I posted on my local Chatsworth Facebook page for anyone with a stake bed truck. A few minutes later my neighbor Robert Vinson called to offer his help, though he had no truck. We decided to rent a 12′ stake bed with lift gate from a local Chatsworth truck rental. Within an hour we were driving to Sunland.
Traveling up the winding road to the animal center, we could see flames and smoke rising from several of the rocky outcroppings. It was very intimidating, but we saw police and fire personnel along the route who all seemed calm, so we knew the situation was still under control.
When we pulled into the facility, the first man we saw, one of the animal handling staff, yelled “we have a stake bed: bring up the Tigers!”
Did I hear that right? Robert and I thought we would be transporting raccoons, goats or donkeys, but soon actual, full grown adult sleepy tigers were brought out. [Several of the animals to be transported had been given sedatives by a professional vet to keep them calm.]
At this point I should mention: In case you think that Robert and I were handling any of the big cats, we were not. Professional handlers were managing the animals every step of the way.
The tigers were loaded into our truck. Then 3 large dog crates holding ocelots were put in. The truck wasn’t long enough to carry a 5th animal: an adult male lion, so the ocelots were removed and put in another truck, and a drugged, unconscious full grown, male lion was loaded in. The fire was visible cresting over the hills to the east, so tension was high, but all of the staff and volunteers were incredibly tight and organized getting the animals crated and ready to move.
Many localities of Fire Department personnel and LAPD were on hand to warn us if the fire changed directions or got so close that we had to run for it, but helicopters flying overhead were regularly circling with water drops on the encroaching flames, so the teams loading the animals were able to focus on their tasks without worrying about their safety as well.
A trainer from a sanctuary in Frazier Park was organizing the care and transport of the big cats, and readying the receiving location to provide care for the animals upon arrival.

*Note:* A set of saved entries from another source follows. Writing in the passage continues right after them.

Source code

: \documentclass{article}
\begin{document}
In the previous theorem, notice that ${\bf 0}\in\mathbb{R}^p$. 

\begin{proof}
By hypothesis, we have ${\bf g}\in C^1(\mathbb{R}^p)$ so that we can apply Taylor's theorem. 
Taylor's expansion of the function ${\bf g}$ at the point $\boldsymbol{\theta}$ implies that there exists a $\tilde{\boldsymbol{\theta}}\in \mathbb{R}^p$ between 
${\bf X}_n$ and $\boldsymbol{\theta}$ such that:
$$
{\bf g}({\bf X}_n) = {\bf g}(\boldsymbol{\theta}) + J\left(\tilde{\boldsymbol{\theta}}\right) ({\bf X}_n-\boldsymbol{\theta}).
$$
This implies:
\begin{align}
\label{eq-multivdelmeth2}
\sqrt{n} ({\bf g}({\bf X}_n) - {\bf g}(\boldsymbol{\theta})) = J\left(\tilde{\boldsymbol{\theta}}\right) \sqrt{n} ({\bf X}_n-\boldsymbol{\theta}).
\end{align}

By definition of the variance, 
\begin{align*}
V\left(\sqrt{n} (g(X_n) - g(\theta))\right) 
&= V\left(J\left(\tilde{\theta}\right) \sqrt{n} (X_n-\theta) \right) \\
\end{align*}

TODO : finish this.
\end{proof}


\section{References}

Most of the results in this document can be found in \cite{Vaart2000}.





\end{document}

A third truck was loaded with a black leopard and a lioness. The lead truck, holding the ocelots, was driven by a volunteer from the Frazier Park location so we followed him and caravanned out. Driving down the mountain was a little terrifying as the smoke and flames were very visible and, at times, very close at hand. Getting the trucks safely down the mountain to the 5 freeway gave us all a huge sense of relief as we moved steadily away from the fire.
The slowly waking cats arrived at the receiving location about 90 minutes later. The temperature was approaching 108* in the sun, so the animals were becoming cranky and restive. We moved the vehicles into a shaded hangar where we (yes, we) helped unload the animals. There wasn’t a lot of staff on hand so we all had to chip in to get the animal cages off the vehicles and situated for the arrival of more animals. Fortunately, the cats were still groggy and not very active. Though grumbling, and occasionally roaring, they settled down once their crates stopped moving.
Up until yesterday my experience with animal rescue had been limited to domestic animals, horses, and reptiles, so helping to rescue big cats was a very exciting experience. This was definitely a gold star day for community: people came from all over and coordinated their efforts to help in this dire situation.